Hundreds of people crowded into Our Lady of Tepeyac Church Dec. 9 after processing through the Little Village neighborhood to show their devotion to St. Juan Diego, the Aztec Indian who received the vision of Our Lady of Guadalupe on Tepeyac Hill in what its now Mexico City in 1531.

Auxiliary Bishop Alberto Rojas, who was the main celebrant of Juan Diego’s feast day Mass, told those in attendance that the saint represents everyone.

“Juan Diego is all of us,” he said in Spanish. “He represents the marginalized, the abused.”

Bishop Rojas offered the end of his homily in English, telling the congregation that the feasts of Juan Diego and Our Lady of Guadalupe, patroness of the Americas, come during Advent, a season of hope, and that the faithful must hold onto that hope during dark days.

“We belong to the church, which is here for everybody,” he said. “I know that for many right now, it feels that we are in the shadows, especially for people who do not have documents. You are most welcome with us in the church. We will always walk with you.”

The U.S. Conference of Catholic Bishops designated Dec. 12, the feast of Our Lady of Guadalupe, as a day of prayer for immigrants and refugees.

Parishioners from Our Lady of Tepeyac, St. Agnes of Bohemia, Good Shepherd, Epiphany, Assumption and St. Roman started the evening with a pilgrimage, gathering at two points in December’s evening darkness, with both processions coming together at Our Lady of Tepeyac. The parishes are all part of Little Village, or La Villita, a community that is largely home to people from Mexico or their children and grandchildren.

Once they arrived at Our Lady of Guadalupe, there was music and Mexican dance from groups of children before the Mass, which started and ended with cheers for San Juan Diego, Our Lady of Guadalupe and their community, La Villita.

While churches that minister to Latino populations across the country have special devotions to Our Lady of Guadalupe, and the Shrine of Our Lady of Guadalupe in Des Plaines draws hundreds of thousands of pilgrims over a 24- hour period on her feast, the parishes in Little Village have long honored the man she appeared to.

“This is a tradition that we always did with our parents,” said Beatrice Gonzalez, 25, a parishioner at Good Shepherd Parish. She attended the pilgrimage and Mass with her mother and her sister Elizabeth, 11. “It’s something everybody looks forward to.”

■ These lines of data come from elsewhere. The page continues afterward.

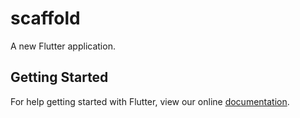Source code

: # scaffold

A new Flutter application.

## Getting Started

For help getting started with Flutter, view our online
[documentation](https://flutter.io/).
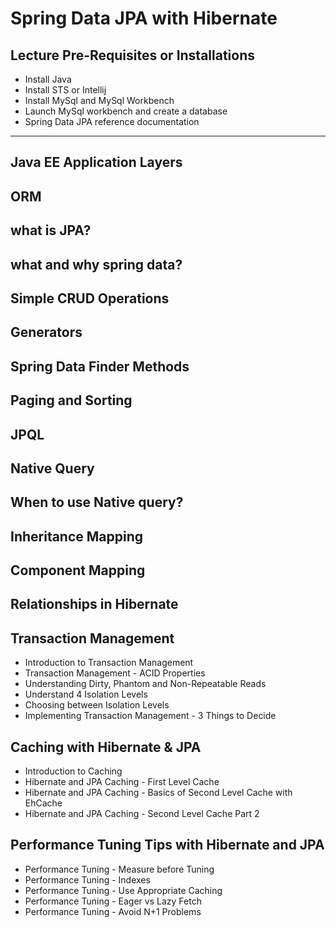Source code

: # Spring Data JPA with Hibernate

## Lecture Pre-Requisites or Installations
* Install Java
* Install STS or Intellij
* Install MySql and MySql Workbench
* Launch MySql workbench and create a database
* Spring Data JPA reference documentation

---

## Java EE Application Layers
## ORM
## what is JPA?
## what and why spring data?
## Simple CRUD Operations
## Generators
## Spring Data Finder Methods
## Paging and Sorting
## JPQL
## Native Query
## When to use Native query?
## Inheritance Mapping
## Component Mapping
## Relationships in Hibernate
## Transaction Management
* Introduction to Transaction Management
* Transaction Management - ACID Properties
* Understanding Dirty, Phantom and Non-Repeatable Reads
* Understand 4 Isolation Levels
* Choosing between Isolation Levels
* Implementing Transaction Management - 3 Things to Decide


## Caching with Hibernate & JPA
* Introduction to Caching
* Hibernate and JPA Caching - First Level Cache
* Hibernate and JPA Caching - Basics of Second Level Cache with EhCache
* Hibernate and JPA Caching - Second Level Cache Part 2

## Performance Tuning Tips with Hibernate and JPA
* Performance Tuning - Measure before Tuning
* Performance Tuning - Indexes
* Performance Tuning - Use Appropriate Caching
* Performance Tuning - Eager vs Lazy Fetch
* Performance Tuning - Avoid N+1 Problems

Our Lady of Guadalupe, the patroness of the Americas, appeared to Juan Diego, who had become Christian, four times over four days in December of 1531. The apparition looked like an Aztec and spoke to Juan Diego in his own language, identified herself as the Blessed Virgin and asked him to deliver a message to the bishop: He should build a chapel for her, so that she could hear the cry of the poor and afflicted.

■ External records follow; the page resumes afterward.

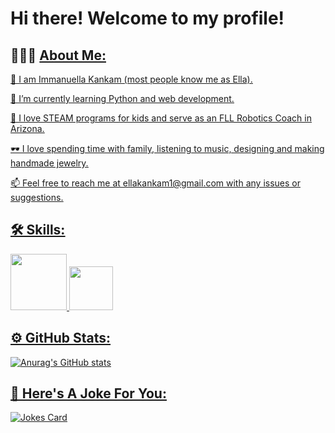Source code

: <h1> Hi there! Welcome to my profile! <img src="https://raw.githubusercontent.com/MartinHeinz/MartinHeinz/master/wave.gif" width="2px">

<h2>  👷🏽‍♀️  <u> About Me:<u/> </h2> 
 
 🙂 I am Immanuella Kankam (most people know me as Ella). 
 
🌱 I’m currently learning Python and web development.
 
 🦾 I love STEAM programs for kids and serve as an FLL Robotics Coach in Arizona.
 
 🕶 I love spending time with family, listening to music, designing and making handmade jewelry.

 📫 Feel free to reach me at ellakankam1@gmail.com with any issues or suggestions.
 
 
 
 <h2> 🛠️ Skills: </h2>

<img src = "https://img.shields.io/badge/Code-Python-blue" width= "90px">    <img src = "https://img.shields.io/badge/Build-Git-blue" width= "70px">

 
 <h2>⚙️ GitHub Stats: </h2>
 
![Anurag's GitHub stats](https://github-readme-stats.vercel.app/api?username=ikankam&show_icons=true&theme=react)
 
 
  <h2>🤣 Here's A Joke For You:</h2>
 
 <img src="https://readme-jokes.vercel.app/api" alt="Jokes Card" theme="prussian"/>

The bishop at first did not want to listen to a man of no standing, and then asked for a sign from Juan Diego. When he relayed that request to the lady, she made the roses bloom in December and told him to gather them in his cloak and take them to the bishop. He did so, and when emptied the roses from the cloak, the image of the lady remained.

The cloak is still displayed at the Basilica of Our Lady of Guadalupe in Mexico City, and the image has become one of the most revered and best known depictions of the Blessed Virgin Mary.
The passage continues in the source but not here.